Transcriptome-wide association study on 211 brain structural traits
Brain structural traits are highly heritable and have been linked to disease. Here the authors have used gene expression data to perform a transcriptome-wide association study on 211 brain structural traits, discovering 273 associated genes. We further validated the discovered genes using multiple methods. The paper was published in Nature Communications, and was jointly supervised by Prof. Hongtu Zhu and Prof. Yun Li.(https://www.nature.com/articles/s41467-021-23130-y)
Variations in brain structure and microstructure across individuals are associated with many neurological and psychiatric (referred to as neuropsychiatric hereafter) traits. Structural neuroimaging traits have shown moderate to high degree of heritability in both twin and population-based studies. In the past decade, genome-wide association studies (GWAS) have been conducted to identify the associated genetic variants (typically single-nucleotide polymorphisms [SNPs]) for brain structures. In addition to GWAS, Transcriptome-wide association studies (TWAS) can both prioritize these GWAS findings and also identify additional gene-trait associations.
In this work, we performed TWAS analysis for 211 structural neuroimaging traits including 101 ROI volumes and 110 DTI parameters. As these brain-related traits tend to be highly polygenic and are related to many traits across a range of categories, we used a cross-tissue (panel) TWAS approach (UTMOST) in our main analysis.

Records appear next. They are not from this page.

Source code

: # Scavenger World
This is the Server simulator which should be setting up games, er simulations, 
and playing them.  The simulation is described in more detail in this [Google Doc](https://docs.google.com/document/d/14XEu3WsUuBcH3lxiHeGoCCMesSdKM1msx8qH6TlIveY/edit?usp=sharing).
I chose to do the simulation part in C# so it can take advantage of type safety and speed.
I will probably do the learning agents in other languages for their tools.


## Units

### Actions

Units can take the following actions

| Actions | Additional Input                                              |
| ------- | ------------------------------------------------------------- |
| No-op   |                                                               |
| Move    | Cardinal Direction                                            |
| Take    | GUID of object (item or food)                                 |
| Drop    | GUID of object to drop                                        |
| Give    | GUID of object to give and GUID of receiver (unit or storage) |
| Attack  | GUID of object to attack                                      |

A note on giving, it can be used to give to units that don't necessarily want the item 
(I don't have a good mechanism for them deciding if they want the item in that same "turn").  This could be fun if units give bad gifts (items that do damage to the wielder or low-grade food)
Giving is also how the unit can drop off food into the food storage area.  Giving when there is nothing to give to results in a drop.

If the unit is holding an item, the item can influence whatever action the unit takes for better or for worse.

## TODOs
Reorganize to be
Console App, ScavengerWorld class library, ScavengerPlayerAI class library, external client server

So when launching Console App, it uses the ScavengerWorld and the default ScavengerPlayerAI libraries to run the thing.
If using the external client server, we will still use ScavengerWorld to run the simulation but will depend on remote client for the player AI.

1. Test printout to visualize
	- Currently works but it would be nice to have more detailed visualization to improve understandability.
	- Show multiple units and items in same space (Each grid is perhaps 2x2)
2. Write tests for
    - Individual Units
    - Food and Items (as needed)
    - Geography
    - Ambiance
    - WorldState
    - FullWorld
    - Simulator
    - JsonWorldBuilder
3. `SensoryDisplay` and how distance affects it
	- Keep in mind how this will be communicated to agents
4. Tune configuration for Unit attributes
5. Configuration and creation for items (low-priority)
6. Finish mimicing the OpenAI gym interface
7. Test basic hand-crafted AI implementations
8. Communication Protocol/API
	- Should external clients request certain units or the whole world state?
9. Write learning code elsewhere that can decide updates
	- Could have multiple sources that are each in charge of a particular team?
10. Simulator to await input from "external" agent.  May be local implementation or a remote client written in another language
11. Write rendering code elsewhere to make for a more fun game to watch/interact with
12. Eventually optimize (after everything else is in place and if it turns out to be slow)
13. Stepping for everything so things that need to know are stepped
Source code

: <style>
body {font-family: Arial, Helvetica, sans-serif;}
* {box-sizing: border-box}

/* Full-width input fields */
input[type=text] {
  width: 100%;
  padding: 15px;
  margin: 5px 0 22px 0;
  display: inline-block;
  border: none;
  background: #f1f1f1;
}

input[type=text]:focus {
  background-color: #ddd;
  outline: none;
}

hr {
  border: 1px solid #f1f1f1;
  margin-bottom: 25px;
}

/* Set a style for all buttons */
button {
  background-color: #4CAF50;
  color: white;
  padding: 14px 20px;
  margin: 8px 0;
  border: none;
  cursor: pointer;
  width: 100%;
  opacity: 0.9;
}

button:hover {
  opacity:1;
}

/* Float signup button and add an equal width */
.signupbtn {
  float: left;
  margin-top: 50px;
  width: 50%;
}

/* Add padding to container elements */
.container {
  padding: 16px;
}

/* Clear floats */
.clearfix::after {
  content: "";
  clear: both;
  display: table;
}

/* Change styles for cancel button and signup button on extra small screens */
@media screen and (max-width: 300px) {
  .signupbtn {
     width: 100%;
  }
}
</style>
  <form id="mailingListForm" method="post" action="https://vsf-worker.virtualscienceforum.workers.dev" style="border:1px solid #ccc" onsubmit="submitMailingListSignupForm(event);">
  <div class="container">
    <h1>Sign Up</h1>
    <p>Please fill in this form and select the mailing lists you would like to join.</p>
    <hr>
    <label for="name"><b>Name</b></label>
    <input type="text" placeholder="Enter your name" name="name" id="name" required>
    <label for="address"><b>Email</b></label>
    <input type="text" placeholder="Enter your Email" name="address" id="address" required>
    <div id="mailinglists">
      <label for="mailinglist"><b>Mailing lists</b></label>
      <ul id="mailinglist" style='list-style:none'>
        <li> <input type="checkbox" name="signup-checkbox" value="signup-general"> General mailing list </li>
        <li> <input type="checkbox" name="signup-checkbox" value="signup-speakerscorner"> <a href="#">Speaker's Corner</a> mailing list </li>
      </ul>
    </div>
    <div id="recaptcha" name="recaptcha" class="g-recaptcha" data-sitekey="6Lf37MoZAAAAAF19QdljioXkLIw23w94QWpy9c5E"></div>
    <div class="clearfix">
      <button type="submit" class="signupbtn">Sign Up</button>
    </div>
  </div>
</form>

We leveraged the UK Biobank dataset to discover gene-trait associations, which identified 918 significant gene-trait associations between 278 genes and 152 neuroimaging traits (57 ROI volumes, 95 DTI parameters).
We validated the discovered genes using multiple methods, including conditional analysis, Chromatin interaction enrichment and colocalization. We further explore the gene-level genetic overlaps among brain structure and other traits, finding that 112 of the 278 cross-tissue TWAS-significant genes of neuroimaging traits were also significantly associated with one or more of 14 complex traits and clinical outcomes (e.g., vascular risk factors, brain functions, neuropsychiatric disorder/diseases)
Additionally, we explored the predicting potential of TWAS using gene-based polygenic risk scores analysis, and then revealed the power of its predictive power. We also included both GWAS and TWAS PRS together as predictors in one linear model to predict the TWAS-significant ROI volumes. Compared to the linear model with TWAS or GWAS PRS only, we found that the prediction accuracy was improved for most ROIs when using both of the two types of PRS.
In conclusion, our study illustrates that TWAS can be a powerful supplement to traditional GWAS in imaging genetics studies for gene discovery-validation, genetic co-architecture analysis, and polygenic risk prediction.